## [Work to be completed]
No pictures should be carried over. Output all other parts of the entries verbatim.

## [Provided data]
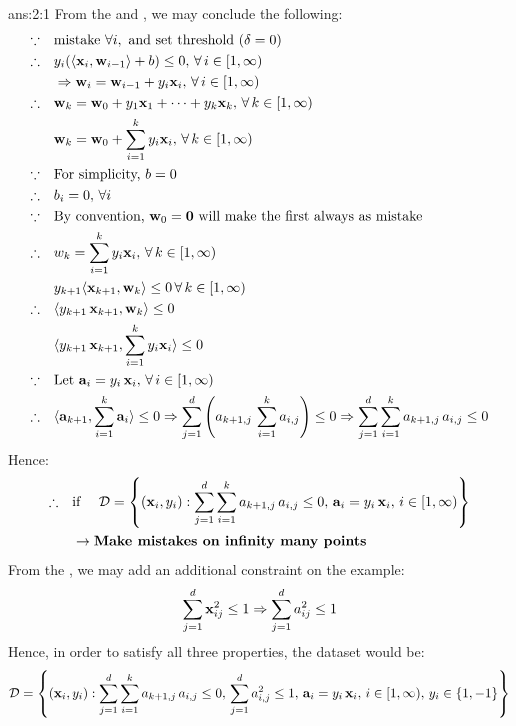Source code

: \documentclass{tron}
\begin{document}
\newpage
\setcounter{answer}{0}
\begin{answer}{ans:2:1}
	From the  and , we may conclude the following:
	\begin{align}
			\because \quad 		& \text{mistake } \forall i, \text{ and set threshold }(\delta = 0)\\
			\therefore \quad 	& y_i (\langle \mathbf{x}_i, \mathbf{w}_{i-1} \rangle+b) \leq 0  ,\, \forall \, i\in [1, \infty)  \\
								& \Rightarrow \mathbf{w}_{i} = \mathbf{w}_{i-1} + y_i \mathbf{x}_i   ,\, \forall \, i\in [1, \infty) \\
			\therefore \quad 	& \mathbf{w}_{k} = \mathbf{w}_0 + y_1 \mathbf{x}_1 + \dots + y_k \mathbf{x}_k , \, \forall \, k \in [1, \infty) \\	
								& \mathbf{w}_{k} = \mathbf{w}_0 + \sum_{i=1}^{k} {y_i \mathbf{x}_i} ,  \, \forall \, k \in [1, \infty) \\	
			\because \quad 		& \text{For simplicity, } b = 0 \\
			\therefore \quad 	& b_i = 0 ,\, \forall i\\
			\because \quad 		& \text{By convention, } \mathbf{w}_0 = \mathbf{0} \text{ will make the first always as mistake}\\
			\therefore	\quad 	& w_k = \sum_{i=1}^{k} {y_i \mathbf{x}_i}, \, \forall \, k \in [1, \infty) \\
								& y_{k+1} \langle \mathbf{x}_{k+1}, \mathbf{w}_{k} \rangle \leq 0 \, \forall \, k \in [1, \infty) \\
			\therefore	\quad 	& \langle  y_{k+1}\,\mathbf{x}_{k+1}, \mathbf{w}_{k} \rangle \leq 0 \\
								& \langle  y_{k+1}\,\mathbf{x}_{k+1}, \sum_{i=1}^{k} {y_i \mathbf{x}_i} \rangle \leq 0 \\
			\because	\quad	& \text{Let } \mathbf{a}_i = y_i \, \mathbf{x}_i ,\, \forall \, i\in [1, \infty) \\
			\therefore	\quad 	& \langle \mathbf{a}_{k+1}, \sum_{i=1}^{k} {\mathbf{a}_i} \rangle \leq 0 \Rightarrow \sum_{j=1}^{d}{\left({a_{k+1,j}}\,\sum_{i=1}^{k}{{a_{i,j}}}\right)} \leq 0   \Rightarrow \sum_{j=1}^{d}\sum_{i=1}^{k}{a_{k+1,j}}\,{{a_{i,j}}} \leq 0 \label{eqn:a1:condition}
	\end{align}
	Hence:
	\begin{align}
			\therefore \quad		& \text{if } \quad \mathcal{D} = \left\{(\mathbf{x}_i, y_i) : \sum_{j=1}^{d}\sum_{i=1}^{k}{a_{k+1,j}}\,{{a_{i,j}}} \leq 0, \, \mathbf{a}_i = y_i \, \mathbf{x}_i , \,  i\in [1, \infty) \right\} \\ 
								& \rightarrow \textbf{Make mistakes on infinity many points}
	\end{align}
	From the , we may add an additional constraint on the example:
	\begin{equation}
		\sum^{d}_{j=1}{\mathbf{x}_{ij}^2} \leq 1 \Rightarrow \sum^{d}_{j=1}{a_{ij}^2} \leq 1
	\end{equation}
	Hence, in order to satisfy all three properties, the dataset would be:
	\begin{equation}
		\mathcal{D} = \left\{(\mathbf{x}_i, y_i) : \sum_{j=1}^{d}\sum_{i=1}^{k}{a_{k+1,j}}\,{{a_{i,j}}} \leq 0 , \, \sum^{d}_{j=1}{a_{i,j}^2} \leq 1 , \, \mathbf{a}_i = y_i \, \mathbf{x}_i , \,  i\in [1, \infty) , \, y_i \in \{1, -1\} \right\}
	\end{equation}	
	

\end{answer}
\end{document}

## [Exercise solution]
Source code

: \documentclass{tron}
\begin{document}
\newpage
\setcounter{answer}{0}
\begin{answer}{ans:2:1}
	From the  and , we may conclude the following:
	\begin{align}
			\because \quad 		& \text{mistake } \forall i, \text{ and set threshold }(\delta = 0)\\
			\therefore \quad 	& y_i (\langle \mathbf{x}_i, \mathbf{w}_{i-1} \rangle+b) \leq 0  ,\, \forall \, i\in [1, \infty)  \\
								& \Rightarrow \mathbf{w}_{i} = \mathbf{w}_{i-1} + y_i \mathbf{x}_i   ,\, \forall \, i\in [1, \infty) \\
			\therefore \quad 	& \mathbf{w}_{k} = \mathbf{w}_0 + y_1 \mathbf{x}_1 + \dots + y_k \mathbf{x}_k , \, \forall \, k \in [1, \infty) \\	
								& \mathbf{w}_{k} = \mathbf{w}_0 + \sum_{i=1}^{k} {y_i \mathbf{x}_i} ,  \, \forall \, k \in [1, \infty) \\	
			\because \quad 		& \text{For simplicity, } b = 0 \\
			\therefore \quad 	& b_i = 0 ,\, \forall i\\
			\because \quad 		& \text{By convention, } \mathbf{w}_0 = \mathbf{0} \text{ will make the first always as mistake}\\
			\therefore	\quad 	& w_k = \sum_{i=1}^{k} {y_i \mathbf{x}_i}, \, \forall \, k \in [1, \infty) \\
								& y_{k+1} \langle \mathbf{x}_{k+1}, \mathbf{w}_{k} \rangle \leq 0 \, \forall \, k \in [1, \infty) \\
			\therefore	\quad 	& \langle  y_{k+1}\,\mathbf{x}_{k+1}, \mathbf{w}_{k} \rangle \leq 0 \\
								& \langle  y_{k+1}\,\mathbf{x}_{k+1}, \sum_{i=1}^{k} {y_i \mathbf{x}_i} \rangle \leq 0 \\
			\because	\quad	& \text{Let } \mathbf{a}_i = y_i \, \mathbf{x}_i ,\, \forall \, i\in [1, \infty) \\
			\therefore	\quad 	& \langle \mathbf{a}_{k+1}, \sum_{i=1}^{k} {\mathbf{a}_i} \rangle \leq 0 \Rightarrow \sum_{j=1}^{d}{\left({a_{k+1,j}}\,\sum_{i=1}^{k}{{a_{i,j}}}\right)} \leq 0   \Rightarrow \sum_{j=1}^{d}\sum_{i=1}^{k}{a_{k+1,j}}\,{{a_{i,j}}} \leq 0 \label{eqn:a1:condition}
	\end{align}
	Hence:
	\begin{align}
			\therefore \quad		& \text{if } \quad \mathcal{D} = \left\{(\mathbf{x}_i, y_i) : \sum_{j=1}^{d}\sum_{i=1}^{k}{a_{k+1,j}}\,{{a_{i,j}}} \leq 0, \, \mathbf{a}_i = y_i \, \mathbf{x}_i , \,  i\in [1, \infty) \right\} \\ 
								& \rightarrow \textbf{Make mistakes on infinity many points}
	\end{align}
	From the , we may add an additional constraint on the example:
	\begin{equation}
		\sum^{d}_{j=1}{\mathbf{x}_{ij}^2} \leq 1 \Rightarrow \sum^{d}_{j=1}{a_{ij}^2} \leq 1
	\end{equation}
	Hence, in order to satisfy all three properties, the dataset would be:
	\begin{equation}
		\mathcal{D} = \left\{(\mathbf{x}_i, y_i) : \sum_{j=1}^{d}\sum_{i=1}^{k}{a_{k+1,j}}\,{{a_{i,j}}} \leq 0 , \, \sum^{d}_{j=1}{a_{i,j}^2} \leq 1 , \, \mathbf{a}_i = y_i \, \mathbf{x}_i , \,  i\in [1, \infty) , \, y_i \in \{1, -1\} \right\}
	\end{equation}	
	

\end{answer}
\end{document}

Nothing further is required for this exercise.